Would fivefold radial symmetry be enough to prove the discovery of past life on Mars?

http://xenotechresearch.com/o111fos1.htm

6:10 PM  
Blogger nige said...

"... The soil is very close to what one would find in the dry valleys of Antarctica. Those valleys have similiar atmospheric conditions to Mars. Salts found include magnesium, sodium, pottasium and chloride; all nutrients that support life. ..."

Obviously a major ingredient is iron (III) oxide, Fe_2 O_3, judging by the red colour of that soil sample. This suggests a massive abundance of oxygen and iron on Mars, because a tremendous of oxygen must be tied up in the iron oxide. Reduce the iron oxide using a solar powered blast furnace, and you release the gaseous oxygen plus metallic iron, both valuable for habitation of Mars.

11:03 PM  
Blogger nige said...

My comment should say "tremendous amount of oxygen".

From memory, I recall that it's traditionally a bit tricky to reduce iron oxide to get iron plus oxygen. I think that this is why the iron age came after the bronze age.

But I think that's because on earth we have an atmosphere that contains 21% oxygen. Hence, if you heat up iron oxide to release oxygen, it will simply oxidise again before the metal has a chance to cool down. At high temperature, the oxidation rate is high.

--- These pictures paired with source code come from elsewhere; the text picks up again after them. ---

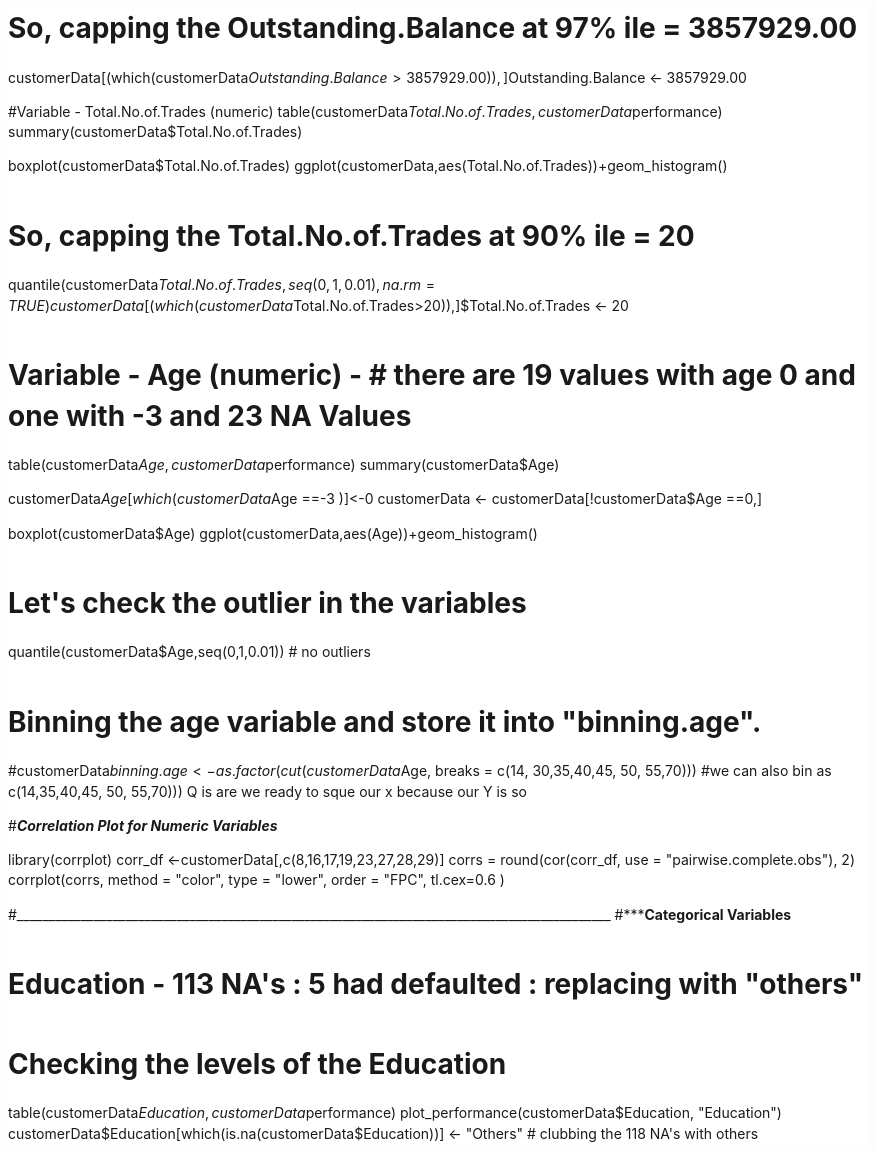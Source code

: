 # So, capping the Outstanding.Balance at 97% ile = 3857929.00
customerData[(which(customerData$Outstanding.Balance>3857929.00)),]$Outstanding.Balance <- 3857929.00

#Variable - Total.No.of.Trades (numeric)
table(customerData$Total.No.of.Trades,customerData$performance)
summary(customerData$Total.No.of.Trades)

boxplot(customerData$Total.No.of.Trades)
ggplot(customerData,aes(Total.No.of.Trades))+geom_histogram()

# So, capping the Total.No.of.Trades at 90% ile = 20
quantile(customerData$Total.No.of.Trades, seq(0,1,0.01), na.rm = TRUE)
customerData[(which(customerData$Total.No.of.Trades>20)),]$Total.No.of.Trades <- 20

# Variable - Age (numeric) - # there are 19 values with age 0 and one with -3 and 23 NA Values
table(customerData$Age, customerData$performance)
summary(customerData$Age)

customerData$Age[which(customerData$Age ==-3 )]<-0
customerData <- customerData[!customerData$Age ==0,] 

boxplot(customerData$Age)
ggplot(customerData,aes(Age))+geom_histogram()

# Let's check the outlier in the variables 
quantile(customerData$Age,seq(0,1,0.01)) # no outliers

# Binning the age variable and store it into "binning.age".
#customerData$binning.age <- as.factor(cut(customerData$Age, breaks = c(14, 30,35,40,45, 50, 55,70)))
#we can also bin as c(14,35,40,45, 50, 55,70))) Q is are we ready to sque our x because our Y is so 

#_____Correlation Plot for Numeric Variables_____

library(corrplot)
corr_df <-customerData[,c(8,16,17,19,23,27,28,29)]
corrs = round(cor(corr_df, use = "pairwise.complete.obs"), 2)
corrplot(corrs, method = "color", type = "lower", order = "FPC", tl.cex=0.6 )

#_____________________________________________________________________________________________
#*****************Categorical Variables**************

# Education - 113 NA's : 5 had defaulted : replacing with "others"
# Checking the levels of the Education
table(customerData$Education,customerData$performance)
plot_performance(customerData$Education, "Education")
customerData$Education[which(is.na(customerData$Education))] <- "Others" # clubbing the 118 NA's with others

Even if you try to reduce iron oxide in confined container with no oxygen initially present, there will be oxygen released by the iron oxide as it is converted into oxygen + iron metal, and the metalic iron will simply end up oxidising again from the oxgyen before the temperature drops low enough to inhibit oxidation.

To get around this problem, I think that smelters used to mix activated charcoal with the iron ore, and then heat it in an absence of oxygen. The activated charcoal acted as a sponge for oxygen as it was released, preventing the iron from oxidising again while it cooled.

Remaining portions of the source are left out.